# TASK TO COMPLETE
Take the records below from their first line to the line with "Key word 6\\", and restate those lines word for word.

# SUPPLIED DATA
|---|

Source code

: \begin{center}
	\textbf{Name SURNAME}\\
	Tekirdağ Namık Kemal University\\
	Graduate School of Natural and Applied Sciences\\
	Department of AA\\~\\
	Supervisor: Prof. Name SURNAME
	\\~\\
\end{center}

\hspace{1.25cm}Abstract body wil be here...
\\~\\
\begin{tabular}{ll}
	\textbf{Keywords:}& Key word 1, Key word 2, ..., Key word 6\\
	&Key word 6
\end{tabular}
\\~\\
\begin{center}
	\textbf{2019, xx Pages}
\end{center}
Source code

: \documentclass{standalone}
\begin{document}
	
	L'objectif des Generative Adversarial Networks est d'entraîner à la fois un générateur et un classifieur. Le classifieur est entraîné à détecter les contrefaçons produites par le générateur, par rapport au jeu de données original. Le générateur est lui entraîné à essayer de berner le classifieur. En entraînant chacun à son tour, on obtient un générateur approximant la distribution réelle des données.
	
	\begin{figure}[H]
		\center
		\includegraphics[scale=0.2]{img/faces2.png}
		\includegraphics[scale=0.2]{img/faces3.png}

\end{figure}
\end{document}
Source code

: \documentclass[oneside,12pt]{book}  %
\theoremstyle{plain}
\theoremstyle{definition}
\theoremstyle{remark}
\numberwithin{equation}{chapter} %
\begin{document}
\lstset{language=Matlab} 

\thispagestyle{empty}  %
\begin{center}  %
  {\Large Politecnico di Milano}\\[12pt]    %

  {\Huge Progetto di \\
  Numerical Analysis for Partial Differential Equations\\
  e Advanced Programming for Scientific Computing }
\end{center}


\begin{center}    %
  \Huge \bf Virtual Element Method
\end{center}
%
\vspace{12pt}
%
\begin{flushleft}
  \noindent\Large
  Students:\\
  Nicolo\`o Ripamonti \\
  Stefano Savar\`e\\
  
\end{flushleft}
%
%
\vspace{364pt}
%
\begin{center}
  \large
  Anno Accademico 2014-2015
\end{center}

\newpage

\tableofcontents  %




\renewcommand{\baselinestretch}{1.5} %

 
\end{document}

|---|

# WORKED SOLUTION
Source code

: \begin{center}
	\textbf{Name SURNAME}\\
	Tekirdağ Namık Kemal University\\
	Graduate School of Natural and Applied Sciences\\
	Department of AA\\~\\
	Supervisor: Prof. Name SURNAME
	\\~\\
\end{center}

\hspace{1.25cm}Abstract body wil be here...
\\~\\
\begin{tabular}{ll}
	\textbf{Keywords:}& Key word 1, Key word 2, ..., Key word 6\\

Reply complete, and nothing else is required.